1. People have an obligation to honor and obey their civil government, for civil government is a good gift from God Himself.

In Romans 13:1–8, St. Paul wrote:

Let every soul be subject to the governing authorities. For there is no authority except from God, and the authorities that exist are appointed by God. Therefore whoever resists the authority resists the ordinance of God, and those who resist will bring judgment on themselves. For rulers are not a terror to good works, but to evil. Do you want to be unafraid of the authority? Do what is good, and you will have praise from the same. For he is God’s minister to you for good. But if you do evil, be afraid; for he does not bear the sword in vain; for he is God’s minister, an avenger to execute wrath on him who practices evil. Therefore you must be subject, not only because of wrath but also for conscience’ sake. For because of this you also pay taxes, for they are God’s ministers attending continually to this very thing. Render therefore to all their due: taxes to whom taxes are due, customs to whom customs, fear to whom fear, honor to whom honor.

Similarly, St. Peter wrote, in 1 Peter 2:13–17:

Therefore submit yourselves to every ordinance of man for the Lord’s sake, whether to the king as supreme, or to governors, as to those who are sent by him for the punishment of evildoers and for the praise of those who do good. For this is the will of God, that by doing good you may put to silence the ignorance of foolish men—as free, yet not using liberty as a cloak for vice, but as bondservants of God. Honor all people. Love the brotherhood. Fear God. Honor the king.

In both passages, the general message is that God has established human civil governments for the purposes of protecting the innocent and punishing the guilty and, therefore, people should honor and obey their government.

2. Civil government consists of more than one office and more than one officer, with the duties of each one being defined by a constitution.

Perhaps one could argue that in an absolute dictatorship, there is only one office and one officer, but even when a dictator claims absolute power, there still are local magistrates charged with carrying out the dictator’s orders. In less centralized systems of government, the existence of multiple offices and multiple office holders is even more obvious. In our own American system, we see a town mayor, a state legislature, a state governor, the federal Congress, the President, and so on.
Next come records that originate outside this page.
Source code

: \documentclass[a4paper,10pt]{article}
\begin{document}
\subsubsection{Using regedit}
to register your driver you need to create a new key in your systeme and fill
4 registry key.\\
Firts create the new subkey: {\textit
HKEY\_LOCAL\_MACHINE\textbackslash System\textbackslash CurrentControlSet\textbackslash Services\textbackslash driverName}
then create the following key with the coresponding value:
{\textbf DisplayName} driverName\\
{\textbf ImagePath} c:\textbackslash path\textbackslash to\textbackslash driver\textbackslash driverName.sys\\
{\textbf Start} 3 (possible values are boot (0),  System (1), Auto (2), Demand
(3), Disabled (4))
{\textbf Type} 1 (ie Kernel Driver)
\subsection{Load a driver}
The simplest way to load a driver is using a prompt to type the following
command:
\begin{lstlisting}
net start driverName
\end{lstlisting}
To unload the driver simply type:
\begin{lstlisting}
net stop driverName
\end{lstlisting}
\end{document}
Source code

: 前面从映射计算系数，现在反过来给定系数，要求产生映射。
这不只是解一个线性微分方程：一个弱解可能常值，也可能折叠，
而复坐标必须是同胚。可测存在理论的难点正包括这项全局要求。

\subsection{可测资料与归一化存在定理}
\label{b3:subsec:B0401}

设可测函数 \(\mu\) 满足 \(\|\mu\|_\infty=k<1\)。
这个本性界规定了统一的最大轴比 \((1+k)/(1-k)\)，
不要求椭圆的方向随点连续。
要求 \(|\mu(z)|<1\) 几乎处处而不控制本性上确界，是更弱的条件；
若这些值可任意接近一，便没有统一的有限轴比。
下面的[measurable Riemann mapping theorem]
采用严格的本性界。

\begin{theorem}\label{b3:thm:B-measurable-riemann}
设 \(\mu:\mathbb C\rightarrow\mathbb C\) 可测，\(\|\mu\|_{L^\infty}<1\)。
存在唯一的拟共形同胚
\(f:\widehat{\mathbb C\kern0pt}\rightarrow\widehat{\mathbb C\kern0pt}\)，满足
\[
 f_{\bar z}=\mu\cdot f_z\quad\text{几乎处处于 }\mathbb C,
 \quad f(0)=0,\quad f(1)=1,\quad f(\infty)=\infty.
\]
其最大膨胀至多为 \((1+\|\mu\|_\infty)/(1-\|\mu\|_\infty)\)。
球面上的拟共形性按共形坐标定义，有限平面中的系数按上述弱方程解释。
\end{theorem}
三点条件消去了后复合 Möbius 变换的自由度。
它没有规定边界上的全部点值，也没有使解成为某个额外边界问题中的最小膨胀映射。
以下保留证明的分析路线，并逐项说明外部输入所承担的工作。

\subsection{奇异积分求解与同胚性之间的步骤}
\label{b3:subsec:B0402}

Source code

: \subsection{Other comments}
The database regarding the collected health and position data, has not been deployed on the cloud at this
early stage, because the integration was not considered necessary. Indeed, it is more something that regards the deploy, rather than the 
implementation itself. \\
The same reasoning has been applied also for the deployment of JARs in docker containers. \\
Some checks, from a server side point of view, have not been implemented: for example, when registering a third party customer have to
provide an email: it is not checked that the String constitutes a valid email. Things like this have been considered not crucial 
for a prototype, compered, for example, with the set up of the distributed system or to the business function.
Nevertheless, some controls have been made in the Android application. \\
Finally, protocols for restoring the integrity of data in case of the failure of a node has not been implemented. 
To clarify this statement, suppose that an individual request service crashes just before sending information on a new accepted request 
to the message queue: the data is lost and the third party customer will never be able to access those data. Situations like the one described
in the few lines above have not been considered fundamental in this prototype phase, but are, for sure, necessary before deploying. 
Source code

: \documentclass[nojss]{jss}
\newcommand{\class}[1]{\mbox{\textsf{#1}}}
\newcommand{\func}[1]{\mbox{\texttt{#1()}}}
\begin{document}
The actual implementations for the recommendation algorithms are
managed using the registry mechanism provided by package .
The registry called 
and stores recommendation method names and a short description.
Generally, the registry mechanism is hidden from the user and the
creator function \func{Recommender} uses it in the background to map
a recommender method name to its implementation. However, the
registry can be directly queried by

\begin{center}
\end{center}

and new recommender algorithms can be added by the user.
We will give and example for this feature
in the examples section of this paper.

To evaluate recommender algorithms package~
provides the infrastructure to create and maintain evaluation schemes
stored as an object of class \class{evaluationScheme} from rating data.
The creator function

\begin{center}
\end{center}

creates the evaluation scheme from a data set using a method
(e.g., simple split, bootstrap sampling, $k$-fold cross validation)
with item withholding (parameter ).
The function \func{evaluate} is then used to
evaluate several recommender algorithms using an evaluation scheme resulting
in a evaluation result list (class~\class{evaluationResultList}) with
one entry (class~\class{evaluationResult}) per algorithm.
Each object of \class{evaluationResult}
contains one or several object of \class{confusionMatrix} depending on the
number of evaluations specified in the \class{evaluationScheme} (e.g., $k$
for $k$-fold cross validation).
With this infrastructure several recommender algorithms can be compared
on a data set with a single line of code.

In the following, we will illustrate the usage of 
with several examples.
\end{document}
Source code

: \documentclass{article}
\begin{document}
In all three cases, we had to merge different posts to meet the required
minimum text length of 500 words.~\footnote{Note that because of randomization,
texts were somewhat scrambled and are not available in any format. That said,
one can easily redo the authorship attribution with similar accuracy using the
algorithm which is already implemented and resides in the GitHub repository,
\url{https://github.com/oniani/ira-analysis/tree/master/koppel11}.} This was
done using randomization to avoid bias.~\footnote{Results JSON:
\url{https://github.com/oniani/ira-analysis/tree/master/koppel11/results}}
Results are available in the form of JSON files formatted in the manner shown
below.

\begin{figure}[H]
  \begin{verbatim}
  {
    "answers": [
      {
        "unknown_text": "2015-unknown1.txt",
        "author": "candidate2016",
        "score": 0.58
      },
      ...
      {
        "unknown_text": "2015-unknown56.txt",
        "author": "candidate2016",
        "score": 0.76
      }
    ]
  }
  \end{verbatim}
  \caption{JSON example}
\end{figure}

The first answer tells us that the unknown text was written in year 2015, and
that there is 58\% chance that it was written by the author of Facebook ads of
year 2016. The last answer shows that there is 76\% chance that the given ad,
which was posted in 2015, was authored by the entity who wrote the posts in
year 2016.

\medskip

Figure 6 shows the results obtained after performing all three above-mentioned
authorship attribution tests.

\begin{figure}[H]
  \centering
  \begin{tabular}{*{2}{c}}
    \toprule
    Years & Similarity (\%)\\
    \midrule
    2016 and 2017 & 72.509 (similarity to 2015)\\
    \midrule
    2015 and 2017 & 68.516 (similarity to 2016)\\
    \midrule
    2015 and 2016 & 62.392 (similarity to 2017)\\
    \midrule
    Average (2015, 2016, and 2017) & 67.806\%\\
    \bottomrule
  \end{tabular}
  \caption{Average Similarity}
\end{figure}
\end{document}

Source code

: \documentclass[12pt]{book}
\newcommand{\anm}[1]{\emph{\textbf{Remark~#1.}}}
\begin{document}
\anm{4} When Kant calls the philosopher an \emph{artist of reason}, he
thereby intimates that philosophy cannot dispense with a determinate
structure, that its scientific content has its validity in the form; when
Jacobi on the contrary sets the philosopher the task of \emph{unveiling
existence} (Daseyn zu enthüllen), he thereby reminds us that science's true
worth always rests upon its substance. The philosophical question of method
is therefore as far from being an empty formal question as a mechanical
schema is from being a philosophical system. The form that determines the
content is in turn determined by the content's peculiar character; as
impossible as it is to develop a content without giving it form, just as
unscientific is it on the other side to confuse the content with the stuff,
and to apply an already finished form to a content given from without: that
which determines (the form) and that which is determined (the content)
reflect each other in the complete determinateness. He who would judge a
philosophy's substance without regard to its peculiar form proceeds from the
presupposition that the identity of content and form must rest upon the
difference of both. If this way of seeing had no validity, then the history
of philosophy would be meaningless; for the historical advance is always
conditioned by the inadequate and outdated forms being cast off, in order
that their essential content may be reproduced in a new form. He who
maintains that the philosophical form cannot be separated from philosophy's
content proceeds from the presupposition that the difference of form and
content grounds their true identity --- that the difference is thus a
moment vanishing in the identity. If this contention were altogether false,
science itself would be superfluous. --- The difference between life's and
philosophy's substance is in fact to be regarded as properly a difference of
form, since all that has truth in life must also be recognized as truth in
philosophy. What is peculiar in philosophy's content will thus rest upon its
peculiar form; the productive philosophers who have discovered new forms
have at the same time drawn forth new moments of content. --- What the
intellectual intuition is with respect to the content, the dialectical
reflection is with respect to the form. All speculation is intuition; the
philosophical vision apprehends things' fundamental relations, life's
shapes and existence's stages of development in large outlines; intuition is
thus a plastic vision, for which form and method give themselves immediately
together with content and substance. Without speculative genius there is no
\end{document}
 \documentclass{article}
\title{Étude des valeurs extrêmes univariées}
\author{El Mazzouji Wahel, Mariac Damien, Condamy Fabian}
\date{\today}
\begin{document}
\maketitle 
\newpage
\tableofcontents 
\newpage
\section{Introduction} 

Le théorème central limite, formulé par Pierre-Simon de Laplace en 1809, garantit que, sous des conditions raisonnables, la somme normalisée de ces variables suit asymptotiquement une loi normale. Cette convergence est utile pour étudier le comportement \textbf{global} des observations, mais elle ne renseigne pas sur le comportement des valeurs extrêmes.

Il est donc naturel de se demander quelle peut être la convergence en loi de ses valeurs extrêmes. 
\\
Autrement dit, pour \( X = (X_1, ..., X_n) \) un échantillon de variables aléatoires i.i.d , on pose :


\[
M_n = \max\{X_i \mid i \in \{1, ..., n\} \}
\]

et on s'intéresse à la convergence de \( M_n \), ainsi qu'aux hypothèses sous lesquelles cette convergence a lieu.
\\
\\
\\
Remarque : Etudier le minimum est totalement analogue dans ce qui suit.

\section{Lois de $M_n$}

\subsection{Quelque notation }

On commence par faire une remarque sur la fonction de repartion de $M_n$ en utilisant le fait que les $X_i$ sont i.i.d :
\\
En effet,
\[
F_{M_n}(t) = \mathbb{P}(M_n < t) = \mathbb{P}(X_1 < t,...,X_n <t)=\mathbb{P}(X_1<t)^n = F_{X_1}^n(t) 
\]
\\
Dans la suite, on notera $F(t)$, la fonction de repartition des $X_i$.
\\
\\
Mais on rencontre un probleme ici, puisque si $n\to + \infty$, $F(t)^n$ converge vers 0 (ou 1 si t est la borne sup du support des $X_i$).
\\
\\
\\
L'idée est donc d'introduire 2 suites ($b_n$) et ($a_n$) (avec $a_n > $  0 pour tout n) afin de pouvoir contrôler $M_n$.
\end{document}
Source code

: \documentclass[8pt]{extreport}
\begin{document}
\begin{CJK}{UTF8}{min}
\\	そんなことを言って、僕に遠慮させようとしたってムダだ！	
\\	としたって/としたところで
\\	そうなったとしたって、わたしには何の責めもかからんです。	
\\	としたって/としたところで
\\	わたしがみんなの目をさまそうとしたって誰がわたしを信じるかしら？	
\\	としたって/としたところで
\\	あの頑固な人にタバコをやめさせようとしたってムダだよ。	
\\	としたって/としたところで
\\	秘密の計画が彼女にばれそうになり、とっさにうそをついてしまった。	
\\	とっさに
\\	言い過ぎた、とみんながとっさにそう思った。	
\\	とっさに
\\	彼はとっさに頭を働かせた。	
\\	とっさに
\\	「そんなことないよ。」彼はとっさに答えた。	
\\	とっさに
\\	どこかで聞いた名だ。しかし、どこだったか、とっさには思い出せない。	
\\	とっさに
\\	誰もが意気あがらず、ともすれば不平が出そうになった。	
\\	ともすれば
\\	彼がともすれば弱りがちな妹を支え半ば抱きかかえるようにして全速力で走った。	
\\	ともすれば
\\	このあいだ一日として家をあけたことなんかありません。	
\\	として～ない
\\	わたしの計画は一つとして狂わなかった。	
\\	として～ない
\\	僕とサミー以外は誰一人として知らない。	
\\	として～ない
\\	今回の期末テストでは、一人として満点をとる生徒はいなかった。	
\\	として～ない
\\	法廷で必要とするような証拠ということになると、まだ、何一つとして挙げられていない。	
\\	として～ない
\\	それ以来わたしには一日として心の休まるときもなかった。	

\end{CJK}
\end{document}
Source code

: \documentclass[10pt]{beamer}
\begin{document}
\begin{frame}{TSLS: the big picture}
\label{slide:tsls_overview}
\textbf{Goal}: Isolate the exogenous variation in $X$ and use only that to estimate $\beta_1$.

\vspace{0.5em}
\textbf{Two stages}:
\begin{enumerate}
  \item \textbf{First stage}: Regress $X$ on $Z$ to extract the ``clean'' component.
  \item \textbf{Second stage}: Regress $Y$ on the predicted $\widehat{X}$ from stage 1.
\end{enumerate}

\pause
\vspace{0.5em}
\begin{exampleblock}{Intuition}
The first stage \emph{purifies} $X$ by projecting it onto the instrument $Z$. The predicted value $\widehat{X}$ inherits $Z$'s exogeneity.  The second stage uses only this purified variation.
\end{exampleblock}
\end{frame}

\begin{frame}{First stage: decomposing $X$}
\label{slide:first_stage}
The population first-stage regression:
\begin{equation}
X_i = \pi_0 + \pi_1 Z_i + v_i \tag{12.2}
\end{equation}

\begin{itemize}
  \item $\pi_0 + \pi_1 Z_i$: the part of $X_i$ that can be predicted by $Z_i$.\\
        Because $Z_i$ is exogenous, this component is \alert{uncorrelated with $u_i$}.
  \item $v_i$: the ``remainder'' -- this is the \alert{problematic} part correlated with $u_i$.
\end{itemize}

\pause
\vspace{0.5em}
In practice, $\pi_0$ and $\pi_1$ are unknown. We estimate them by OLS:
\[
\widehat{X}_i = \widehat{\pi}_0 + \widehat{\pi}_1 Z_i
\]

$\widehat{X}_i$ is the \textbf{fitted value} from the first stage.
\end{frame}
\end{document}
The relationship among these various “magistrates” is defined by a constitution. Some constitutions, such as the U.S. Constitution, are written. (Whether or not they are read is, of course, a different question. …) Other constitutions, such as the British Constitution, are not so much a written document but rather a lived tradition. In Britain, the writings of Coke, Locke, and Blackstone, to name a few, serve as close proxies to a written constitution, while the Magna Carta of 1215 and the English Bill of Rights of 1689, to give two other examples, bear testimony to the unwritten common law that “constitutes” the British government, hence, these documents collectively identify Britain’s constitutional principles.

Constitutions are not a product of the modern era. Even in Old Testament times, kings served as constitutional monarchs. Moses outlined a constitutional monarchy in Deuteronomy 17:14–20, indicating specific responsibilities of the king. The Prophet Samuel warned the people that in demanding a king, they were asking for a ruler with greater power over their persons and their property than the status quo, a government by judges (1 Samuel 8:10–18). The people nonetheless replied that they wanted to place the power of both domestic justice and foreign war into the office of a king (vv. 19–20). Saul became that first king, anointed by the Prophet Samuel and ratified by a popular assembly (1 Samuel 10). Thus, Israel’s constitutional monarchy began, with subsequent officeholders also receiving popular ratification (1 Samuel 10; 2 Samuel 16; 1 Kings 1; 2 Kings 11; 2 Chronicles 23).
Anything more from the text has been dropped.